(Stored data)
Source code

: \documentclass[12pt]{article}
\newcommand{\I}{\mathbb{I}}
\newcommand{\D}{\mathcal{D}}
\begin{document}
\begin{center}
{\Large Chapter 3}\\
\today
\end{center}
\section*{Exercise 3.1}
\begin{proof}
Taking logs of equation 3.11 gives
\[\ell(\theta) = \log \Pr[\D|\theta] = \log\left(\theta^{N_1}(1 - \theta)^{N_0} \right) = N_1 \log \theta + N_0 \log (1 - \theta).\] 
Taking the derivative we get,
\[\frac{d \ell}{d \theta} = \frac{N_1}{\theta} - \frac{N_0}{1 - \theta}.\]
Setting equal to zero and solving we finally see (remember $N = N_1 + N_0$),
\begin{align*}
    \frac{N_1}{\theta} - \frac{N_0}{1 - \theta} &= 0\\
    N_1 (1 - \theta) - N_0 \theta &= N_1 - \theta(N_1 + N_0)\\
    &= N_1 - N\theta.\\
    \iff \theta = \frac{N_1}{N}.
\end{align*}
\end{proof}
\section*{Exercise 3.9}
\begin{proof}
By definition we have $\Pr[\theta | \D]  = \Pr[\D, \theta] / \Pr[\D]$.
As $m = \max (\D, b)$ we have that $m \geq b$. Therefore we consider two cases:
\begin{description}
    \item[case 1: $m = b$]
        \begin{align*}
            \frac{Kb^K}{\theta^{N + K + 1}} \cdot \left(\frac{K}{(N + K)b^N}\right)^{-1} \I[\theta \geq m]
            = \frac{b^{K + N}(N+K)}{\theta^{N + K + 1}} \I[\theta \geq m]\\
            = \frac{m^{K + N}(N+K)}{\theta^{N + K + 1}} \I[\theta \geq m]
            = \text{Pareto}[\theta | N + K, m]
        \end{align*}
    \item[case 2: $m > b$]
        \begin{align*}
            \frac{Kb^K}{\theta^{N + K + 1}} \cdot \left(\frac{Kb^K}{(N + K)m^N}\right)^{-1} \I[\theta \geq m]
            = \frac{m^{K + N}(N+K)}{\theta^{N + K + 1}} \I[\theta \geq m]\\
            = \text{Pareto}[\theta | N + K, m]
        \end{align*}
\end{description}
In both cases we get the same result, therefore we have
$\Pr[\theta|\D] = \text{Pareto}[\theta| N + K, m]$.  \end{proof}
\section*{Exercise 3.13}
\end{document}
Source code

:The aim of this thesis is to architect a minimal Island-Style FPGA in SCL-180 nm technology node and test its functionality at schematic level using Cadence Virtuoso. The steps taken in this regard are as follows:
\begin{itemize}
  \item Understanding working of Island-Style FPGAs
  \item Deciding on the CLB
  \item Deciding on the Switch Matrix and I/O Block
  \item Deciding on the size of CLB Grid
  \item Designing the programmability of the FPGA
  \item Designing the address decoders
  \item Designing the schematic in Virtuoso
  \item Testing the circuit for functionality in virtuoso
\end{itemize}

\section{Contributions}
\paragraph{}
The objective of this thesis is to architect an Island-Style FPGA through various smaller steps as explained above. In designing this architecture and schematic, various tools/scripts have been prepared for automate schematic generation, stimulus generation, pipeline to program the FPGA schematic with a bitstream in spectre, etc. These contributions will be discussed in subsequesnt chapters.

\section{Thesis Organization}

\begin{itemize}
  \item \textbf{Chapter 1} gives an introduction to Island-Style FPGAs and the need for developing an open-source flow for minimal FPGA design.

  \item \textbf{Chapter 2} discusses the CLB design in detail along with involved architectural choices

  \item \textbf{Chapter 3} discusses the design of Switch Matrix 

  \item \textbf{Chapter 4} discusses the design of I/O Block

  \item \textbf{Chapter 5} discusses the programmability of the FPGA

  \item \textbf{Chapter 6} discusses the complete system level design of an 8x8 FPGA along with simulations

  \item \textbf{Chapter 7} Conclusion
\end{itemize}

- [WHAT YOU HAVE TO DO]
If a line in the records above contains the string "Switch", copy that line out.

- [THE ANSWER]
  \item Deciding on the Switch Matrix and I/O Block
  \item \textbf{Chapter 3} discusses the design of Switch Matrix 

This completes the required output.